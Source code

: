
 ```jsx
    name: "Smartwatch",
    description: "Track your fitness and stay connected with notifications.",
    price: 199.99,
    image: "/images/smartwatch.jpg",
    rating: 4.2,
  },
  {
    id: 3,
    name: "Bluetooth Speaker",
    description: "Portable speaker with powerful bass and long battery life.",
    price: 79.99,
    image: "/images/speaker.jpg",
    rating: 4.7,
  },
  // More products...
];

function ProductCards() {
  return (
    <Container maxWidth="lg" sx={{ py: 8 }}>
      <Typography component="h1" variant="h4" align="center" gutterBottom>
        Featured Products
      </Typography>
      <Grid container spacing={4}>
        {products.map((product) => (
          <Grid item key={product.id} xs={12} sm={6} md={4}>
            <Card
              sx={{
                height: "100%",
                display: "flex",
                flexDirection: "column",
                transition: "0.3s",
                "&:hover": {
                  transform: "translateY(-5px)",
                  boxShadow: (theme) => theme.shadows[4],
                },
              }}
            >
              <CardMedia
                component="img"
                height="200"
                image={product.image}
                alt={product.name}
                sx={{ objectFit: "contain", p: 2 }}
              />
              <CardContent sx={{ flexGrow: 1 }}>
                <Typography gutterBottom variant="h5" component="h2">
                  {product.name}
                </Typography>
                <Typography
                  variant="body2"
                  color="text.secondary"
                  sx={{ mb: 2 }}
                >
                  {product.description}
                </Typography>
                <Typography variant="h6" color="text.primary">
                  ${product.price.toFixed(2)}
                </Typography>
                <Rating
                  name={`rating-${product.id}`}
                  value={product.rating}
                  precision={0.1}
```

Work task:
Your answer should be a single number: the count of lines in the listing that hold the word "color".

Problem solution:
2